Accelerated formation of trioximes through confined volume reactors and scale-up using thin film methods

Abstract

Oximes are important functional groups in compounds used for manufacturing, medicinal, and defense applications. Specifically, cyclohexane-1,3,5-trione trioxime is a precursory compound in the synthesis of 1,3,5-trinitrobenzene (TNB). To synthesize oximes faster than traditional bulk reactions, confined-volume techniques can be used. Confined volume systems can drastically accelerate reactions through microreactors such as microdroplets, Leidenfrost droplets, or thin films. Herein, the oximation of phloroglucinol with hydroxylamine to form cyclohexane-1,3,5-trione trioxime was explored.
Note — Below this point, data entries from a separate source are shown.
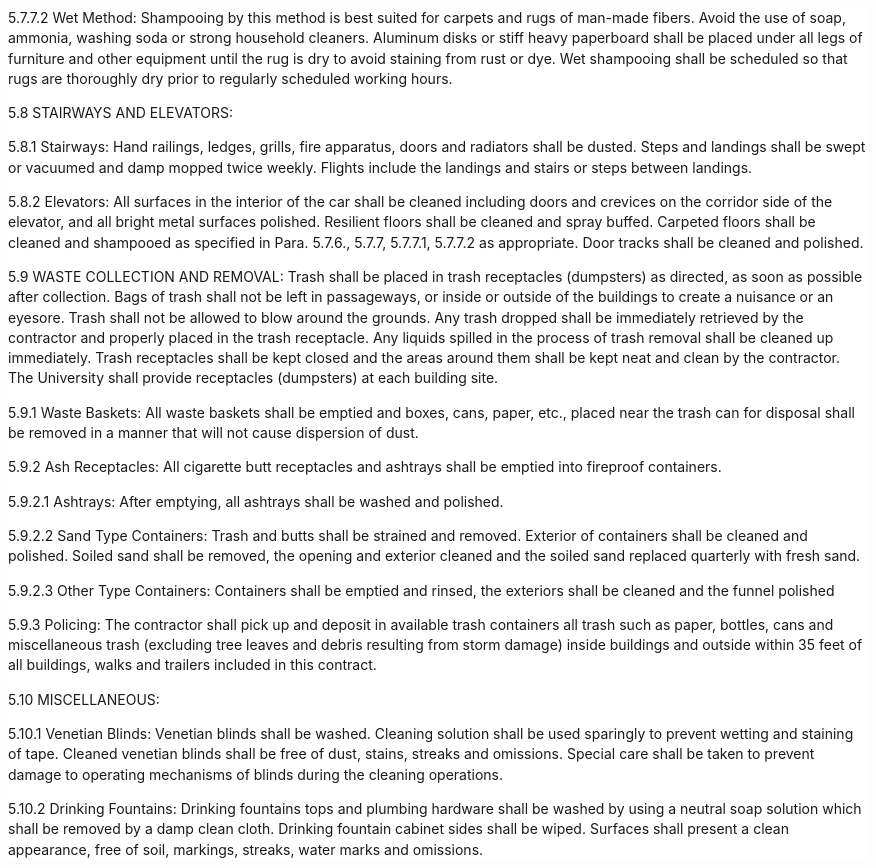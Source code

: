 5.7.7.2 Wet Method: Shampooing by this method is best suited for carpets and rugs of man-made fibers. Avoid the use of soap, ammonia, washing soda or strong household cleaners. Aluminum disks or stiff heavy paperboard shall be placed under all legs of furniture and other equipment until the rug is dry to avoid staining from rust or dye. Wet shampooing shall be scheduled so that rugs are thoroughly dry prior to regularly scheduled working hours.

5.8 STAIRWAYS AND ELEVATORS:

5.8.1 Stairways: Hand railings, ledges, grills, fire apparatus, doors and radiators shall be dusted. Steps and landings shall be swept or vacuumed and damp mopped twice weekly. Flights include the landings and stairs or steps between landings.

5.8.2 Elevators: All surfaces in the interior of the car shall be cleaned including doors and crevices on the corridor side of the elevator, and all bright metal surfaces polished. Resilient floors shall be cleaned and spray buffed. Carpeted floors shall be cleaned and shampooed as specified in Para. 5.7.6., 5.7.7, 5.7.7.1, 5.7.7.2 as appropriate. Door tracks shall be cleaned and polished.

5.9 WASTE COLLECTION AND REMOVAL: Trash shall be placed in trash receptacles (dumpsters) as directed, as soon as possible after collection. Bags of trash shall not be left in passageways, or inside or outside of the buildings to create a nuisance or an eyesore. Trash shall not be allowed to blow around the grounds. Any trash dropped shall be immediately retrieved by the contractor and properly placed in the trash receptacle. Any liquids spilled in the process of trash removal shall be cleaned up immediately. Trash receptacles shall be kept closed and the areas around them shall be kept neat and clean by the contractor. The University shall provide receptacles (dumpsters) at each building site.

5.9.1 Waste Baskets: All waste baskets shall be emptied and boxes, cans, paper, etc., placed near the trash can for disposal shall be removed in a manner that will not cause dispersion of dust.

5.9.2 Ash Receptacles: All cigarette butt receptacles and ashtrays shall be emptied into fireproof containers.

5.9.2.1 Ashtrays: After emptying, all ashtrays shall be washed and polished.

5.9.2.2 Sand Type Containers: Trash and butts shall be strained and removed. Exterior of containers shall be cleaned and polished. Soiled sand shall be removed, the opening and exterior cleaned and the soiled sand replaced quarterly with fresh sand.

5.9.2.3 Other Type Containers: Containers shall be emptied and rinsed, the exteriors shall be cleaned and the funnel polished

5.9.3 Policing: The contractor shall pick up and deposit in available trash containers all trash such as paper, bottles, cans and miscellaneous trash (excluding tree leaves and debris resulting from storm damage) inside buildings and outside within 35 feet of all buildings, walks and trailers included in this contract.

5.10 MISCELLANEOUS:

5.10.1 Venetian Blinds: Venetian blinds shall be washed. Cleaning solution shall be used sparingly to prevent wetting and staining of tape. Cleaned venetian blinds shall be free of dust, stains, streaks and omissions. Special care shall be taken to prevent damage to operating mechanisms of blinds during the cleaning operations.

5.10.2 Drinking Fountains: Drinking fountains tops and plumbing hardware shall be washed by using a neutral soap solution which shall be removed by a damp clean cloth. Drinking fountain cabinet sides shall be wiped. Surfaces shall present a clean appearance, free of soil, markings, streaks, water marks and omissions.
Seven confined volume systems, including three microdroplet setups, Leidenfrost droplets, and three thin film techniques, were compared to evaluate which method was ideal for the acceleration of oxime formation. All of the small-scale confined volume systems accelerated oxime production compared to traditional methods, with thin films having the highest acceleration factor of 2.5 × 10². To scale-up the reaction in thin films, methods based on a rotary evaporator and electrospinner were explored. The electrospinner setup produced product 2.1 × 10² times faster than the bulk reaction, consistent with this method being a paper spray ionization thin film technique. The reaction in the rotary evaporator was 2.3 × 10³ times faster than the bulk reaction. Purified trioxime generated by the scalable rotary evaporator method was analyzed and found to be identical to the traditionally synthesized product. The time to produce trioxime was ∼5 minutes, compared to the legacy synthesis route that requires ∼3 hours.